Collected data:
::::

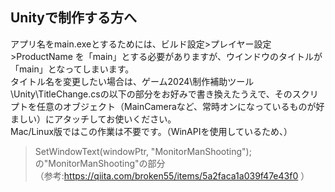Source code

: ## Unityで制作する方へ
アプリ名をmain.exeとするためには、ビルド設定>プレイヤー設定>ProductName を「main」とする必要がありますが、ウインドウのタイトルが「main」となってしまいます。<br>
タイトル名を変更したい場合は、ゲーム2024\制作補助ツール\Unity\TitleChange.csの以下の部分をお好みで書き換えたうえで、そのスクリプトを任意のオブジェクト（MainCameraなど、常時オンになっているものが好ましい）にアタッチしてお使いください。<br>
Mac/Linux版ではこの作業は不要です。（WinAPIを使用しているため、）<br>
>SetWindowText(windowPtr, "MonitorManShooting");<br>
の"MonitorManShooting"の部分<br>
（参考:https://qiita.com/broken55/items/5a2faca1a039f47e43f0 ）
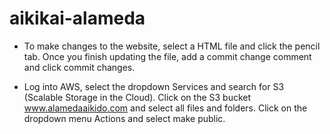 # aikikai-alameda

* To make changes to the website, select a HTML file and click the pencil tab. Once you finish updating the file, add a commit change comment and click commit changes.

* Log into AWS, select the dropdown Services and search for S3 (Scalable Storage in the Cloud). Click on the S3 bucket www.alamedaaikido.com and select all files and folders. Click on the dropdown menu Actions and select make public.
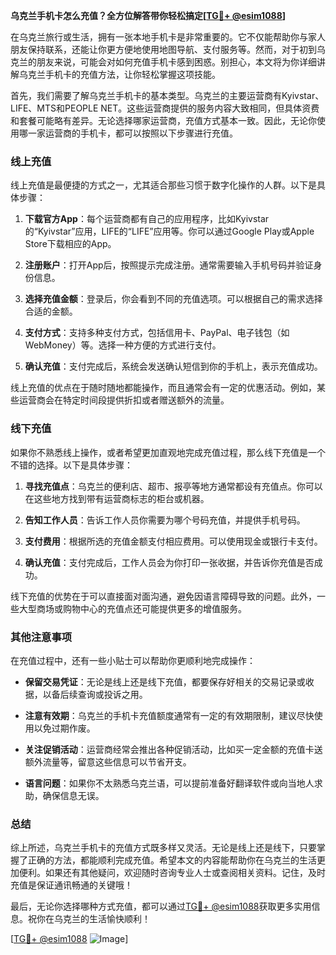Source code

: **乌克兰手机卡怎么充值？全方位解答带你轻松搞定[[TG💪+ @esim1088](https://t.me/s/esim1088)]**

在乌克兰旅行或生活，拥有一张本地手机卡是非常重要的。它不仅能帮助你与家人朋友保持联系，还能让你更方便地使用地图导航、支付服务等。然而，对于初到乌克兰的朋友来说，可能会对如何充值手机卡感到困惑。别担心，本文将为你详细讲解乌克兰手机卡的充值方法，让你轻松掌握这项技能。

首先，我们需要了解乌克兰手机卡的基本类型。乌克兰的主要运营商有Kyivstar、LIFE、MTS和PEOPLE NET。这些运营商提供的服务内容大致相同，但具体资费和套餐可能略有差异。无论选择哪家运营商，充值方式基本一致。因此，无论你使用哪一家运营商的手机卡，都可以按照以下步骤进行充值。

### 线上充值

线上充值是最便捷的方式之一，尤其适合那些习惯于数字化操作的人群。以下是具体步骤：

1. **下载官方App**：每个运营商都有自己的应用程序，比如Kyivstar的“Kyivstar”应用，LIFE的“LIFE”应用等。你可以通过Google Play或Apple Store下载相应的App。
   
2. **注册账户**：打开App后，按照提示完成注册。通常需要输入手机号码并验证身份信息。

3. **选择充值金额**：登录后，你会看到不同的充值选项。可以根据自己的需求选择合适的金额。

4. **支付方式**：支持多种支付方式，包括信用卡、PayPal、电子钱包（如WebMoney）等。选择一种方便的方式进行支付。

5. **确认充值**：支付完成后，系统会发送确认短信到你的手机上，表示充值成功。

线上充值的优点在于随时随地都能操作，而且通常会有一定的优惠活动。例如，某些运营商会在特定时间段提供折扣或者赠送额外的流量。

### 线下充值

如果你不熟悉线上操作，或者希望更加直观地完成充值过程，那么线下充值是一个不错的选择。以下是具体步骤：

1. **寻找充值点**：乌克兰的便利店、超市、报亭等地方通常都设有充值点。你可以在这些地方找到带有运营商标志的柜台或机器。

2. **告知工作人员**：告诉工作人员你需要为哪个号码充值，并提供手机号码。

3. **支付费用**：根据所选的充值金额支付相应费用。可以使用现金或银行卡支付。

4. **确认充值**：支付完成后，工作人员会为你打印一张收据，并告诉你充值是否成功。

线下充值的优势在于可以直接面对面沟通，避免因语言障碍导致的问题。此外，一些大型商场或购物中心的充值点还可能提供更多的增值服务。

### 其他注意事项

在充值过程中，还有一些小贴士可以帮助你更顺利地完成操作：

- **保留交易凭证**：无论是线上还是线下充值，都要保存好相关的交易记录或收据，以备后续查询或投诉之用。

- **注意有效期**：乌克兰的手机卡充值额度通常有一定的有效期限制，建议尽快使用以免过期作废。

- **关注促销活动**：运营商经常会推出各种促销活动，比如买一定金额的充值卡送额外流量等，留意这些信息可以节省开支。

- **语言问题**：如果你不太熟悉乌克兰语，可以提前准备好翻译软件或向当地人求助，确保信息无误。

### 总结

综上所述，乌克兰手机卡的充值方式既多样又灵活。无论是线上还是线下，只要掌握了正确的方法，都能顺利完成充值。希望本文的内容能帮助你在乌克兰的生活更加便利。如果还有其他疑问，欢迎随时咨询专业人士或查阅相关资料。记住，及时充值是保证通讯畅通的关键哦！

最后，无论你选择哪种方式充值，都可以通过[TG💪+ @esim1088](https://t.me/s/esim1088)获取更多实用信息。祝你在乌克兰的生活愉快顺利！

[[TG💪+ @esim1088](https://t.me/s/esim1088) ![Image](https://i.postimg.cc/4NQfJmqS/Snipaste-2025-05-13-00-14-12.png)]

::::

Instructions for the task.
Work from the entries above. Set down exactly and only the lines from the line with "アプリ名をmain.exeと" to the line with "click commit changes.", both included, and leave the pictures out.

Result of the task.
アプリ名をmain.exeとするためには、ビルド設定>プレイヤー設定>ProductName を「main」とする必要がありますが、ウインドウのタイトルが「main」となってしまいます。<br>
タイトル名を変更したい場合は、ゲーム2024\制作補助ツール\Unity\TitleChange.csの以下の部分をお好みで書き換えたうえで、そのスクリプトを任意のオブジェクト（MainCameraなど、常時オンになっているものが好ましい）にアタッチしてお使いください。<br>
Mac/Linux版ではこの作業は不要です。（WinAPIを使用しているため、）<br>
>SetWindowText(windowPtr, "MonitorManShooting");<br>
の"MonitorManShooting"の部分<br>
（参考:https://qiita.com/broken55/items/5a2faca1a039f47e43f0 ）
 # aikikai-alameda

* To make changes to the website, select a HTML file and click the pencil tab. Once you finish updating the file, add a commit change comment and click commit changes.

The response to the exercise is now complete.